Among the entries below, which lines include the string "Looking"? Show each one.

* [Records for this exercise]
☆ ☆ ☆ ☆ ☆ ☆ ☆

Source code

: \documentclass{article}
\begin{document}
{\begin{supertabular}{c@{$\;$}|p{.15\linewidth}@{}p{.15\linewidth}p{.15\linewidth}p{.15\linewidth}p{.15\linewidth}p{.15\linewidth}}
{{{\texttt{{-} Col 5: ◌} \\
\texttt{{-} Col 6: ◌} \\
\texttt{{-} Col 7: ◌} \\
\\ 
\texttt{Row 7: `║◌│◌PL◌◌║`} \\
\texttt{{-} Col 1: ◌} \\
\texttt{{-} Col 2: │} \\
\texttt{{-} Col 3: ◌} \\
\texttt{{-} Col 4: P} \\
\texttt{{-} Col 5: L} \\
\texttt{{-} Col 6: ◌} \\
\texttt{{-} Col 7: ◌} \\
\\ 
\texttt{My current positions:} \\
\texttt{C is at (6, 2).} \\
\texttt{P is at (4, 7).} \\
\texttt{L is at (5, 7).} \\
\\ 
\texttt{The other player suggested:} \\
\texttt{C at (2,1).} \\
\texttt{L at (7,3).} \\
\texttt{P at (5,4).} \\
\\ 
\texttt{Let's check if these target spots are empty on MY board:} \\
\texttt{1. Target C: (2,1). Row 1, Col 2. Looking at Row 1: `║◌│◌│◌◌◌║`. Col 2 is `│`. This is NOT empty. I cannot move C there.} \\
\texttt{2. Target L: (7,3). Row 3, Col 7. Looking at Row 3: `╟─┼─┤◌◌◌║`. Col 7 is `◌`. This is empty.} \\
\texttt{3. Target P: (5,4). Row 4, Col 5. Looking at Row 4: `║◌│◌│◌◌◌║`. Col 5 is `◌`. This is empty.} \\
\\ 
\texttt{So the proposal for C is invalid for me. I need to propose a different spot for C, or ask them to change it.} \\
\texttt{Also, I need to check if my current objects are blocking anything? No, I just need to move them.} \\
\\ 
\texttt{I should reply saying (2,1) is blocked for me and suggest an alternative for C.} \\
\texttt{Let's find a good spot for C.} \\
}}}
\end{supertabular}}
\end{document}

☆ ☆ ☆ ☆ ☆ ☆ ☆

* [Reply to the task]
\texttt{1. Target C: (2,1). Row 1, Col 2. Looking at Row 1: `║◌│◌│◌◌◌║`. Col 2 is `│`. This is NOT empty. I cannot move C there.} \\
\texttt{2. Target L: (7,3). Row 3, Col 7. Looking at Row 3: `╟─┼─┤◌◌◌║`. Col 7 is `◌`. This is empty.} \\
\texttt{3. Target P: (5,4). Row 4, Col 5. Looking at Row 4: `║◌│◌│◌◌◌║`. Col 5 is `◌`. This is empty.} \\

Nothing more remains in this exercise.